SOURCE INFORMATION START
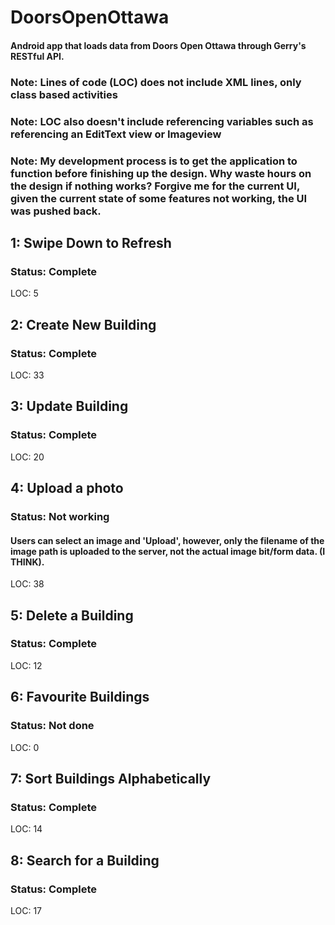 # DoorsOpenOttawa

#### Android app that loads data from Doors Open Ottawa through Gerry's RESTful API.

### Note: Lines of code (LOC) does not include XML lines, only class based activities
### Note: LOC also doesn't include referencing variables such as referencing an EditText view or Imageview

### Note: My development process is to get the application to function before finishing up the design. Why waste hours on the design if nothing works? Forgive me for the current UI, given the current state of some features not working, the UI was pushed back.

## 1: Swipe Down to Refresh
### Status: Complete
LOC: 5

## 2: Create New Building
### Status: Complete
LOC: 33

## 3: Update Building
### Status: Complete
LOC: 20

## 4: Upload a photo
### Status: Not working 
#### Users can select an image and 'Upload', however, only the filename of the image path is uploaded to the server, not the actual image bit/form data. (I THINK). 
LOC: 38

## 5: Delete a Building
### Status: Complete
LOC: 12

## 6: Favourite Buildings
### Status: Not done
LOC: 0

## 7: Sort Buildings Alphabetically
### Status: Complete
LOC: 14

## 8: Search for a Building
### Status: Complete
LOC: 17
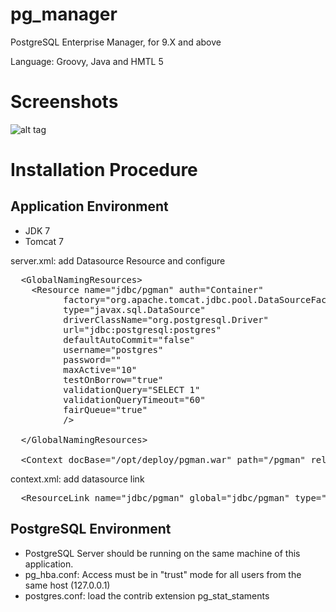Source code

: pg_manager
==========

PostgreSQL Enterprise Manager, for 9.X and above

Language: Groovy, Java and HMTL 5

Screenshots
===========

![alt tag](https://raw.github.com/fernandopeinado/pg_manager/master/screenshot1.png)

Installation Procedure
======================

Application Environment
-----------------------

* JDK 7
* Tomcat 7

server.xml: add Datasource Resource and configure 

<pre>
  &lt;GlobalNamingResources&gt;
    &lt;Resource name="jdbc/pgman" auth="Container"
          factory="org.apache.tomcat.jdbc.pool.DataSourceFactory"
          type="javax.sql.DataSource"
          driverClassName="org.postgresql.Driver"
          url="jdbc:postgresql:postgres"
          defaultAutoCommit="false"
          username="postgres"
          password=""
          maxActive="10"
          testOnBorrow="true"
          validationQuery="SELECT 1"
          validationQueryTimeout="60"
          fairQueue="true"
          /&gt;

  &lt;/GlobalNamingResources&gt;

  &lt;Context docBase="/opt/deploy/pgman.war" path="/pgman" reloadable="false"/&gt;
</pre>

context.xml: add datasource link

<pre>
  &lt;ResourceLink name="jdbc/pgman" global="jdbc/pgman" type="javax.sql.DataSource" /&gt;
</pre>


PostgreSQL Environment
----------------------

* PostgreSQL Server should be running on the same machine of this application.
* pg_hba.conf: Access must be in "trust" mode for all users from the same host (127.0.0.1)
* postgres.conf: load the contrib extension pg_stat_staments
SOURCE INFORMATION END
AIM OF THE EXERCISE => Whenever "include" shows up in a line of the listing, copy that whole line.

OUTPUT OF THE TASK =>
### Note: Lines of code (LOC) does not include XML lines, only class based activities
### Note: LOC also doesn't include referencing variables such as referencing an EditText view or Imageview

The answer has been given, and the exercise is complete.